(Exercise description):
Across all the records, filter for lines with the word "database" and copy them.

(Source data):

::::::

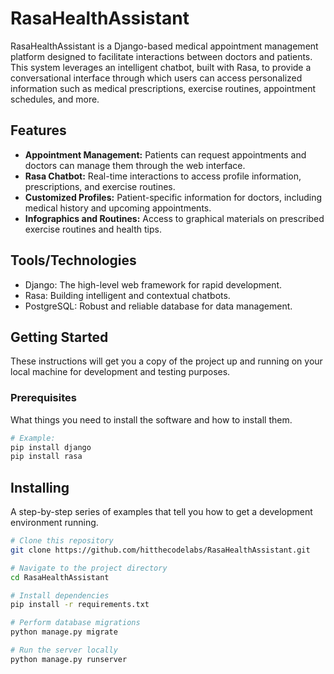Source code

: # RasaHealthAssistant

RasaHealthAssistant is a Django-based medical appointment management platform designed to facilitate interactions between doctors and patients. This system leverages an intelligent chatbot, built with Rasa, to provide a conversational interface through which users can access personalized information such as medical prescriptions, exercise routines, appointment schedules, and more.

## Features

- **Appointment Management:** Patients can request appointments and doctors can manage them through the web interface.
- **Rasa Chatbot:** Real-time interactions to access profile information, prescriptions, and exercise routines.
- **Customized Profiles:** Patient-specific information for doctors, including medical history and upcoming appointments.
- **Infographics and Routines:** Access to graphical materials on prescribed exercise routines and health tips.

## Tools/Technologies

- Django: The high-level web framework for rapid development.
- Rasa: Building intelligent and contextual chatbots.
- PostgreSQL: Robust and reliable database for data management.

## Getting Started

These instructions will get you a copy of the project up and running on your local machine for development and testing purposes.

### Prerequisites

What things you need to install the software and how to install them.
```bash
# Example:
pip install django
pip install rasa
```

## Installing
A step-by-step series of examples that tell you how to get a development environment running.

```bash
# Clone this repository
git clone https://github.com/hitthecodelabs/RasaHealthAssistant.git

# Navigate to the project directory
cd RasaHealthAssistant

# Install dependencies
pip install -r requirements.txt

# Perform database migrations
python manage.py migrate

# Run the server locally
python manage.py runserver
```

::::::

(Result of this exercise):
- PostgreSQL: Robust and reliable database for data management.
# Perform database migrations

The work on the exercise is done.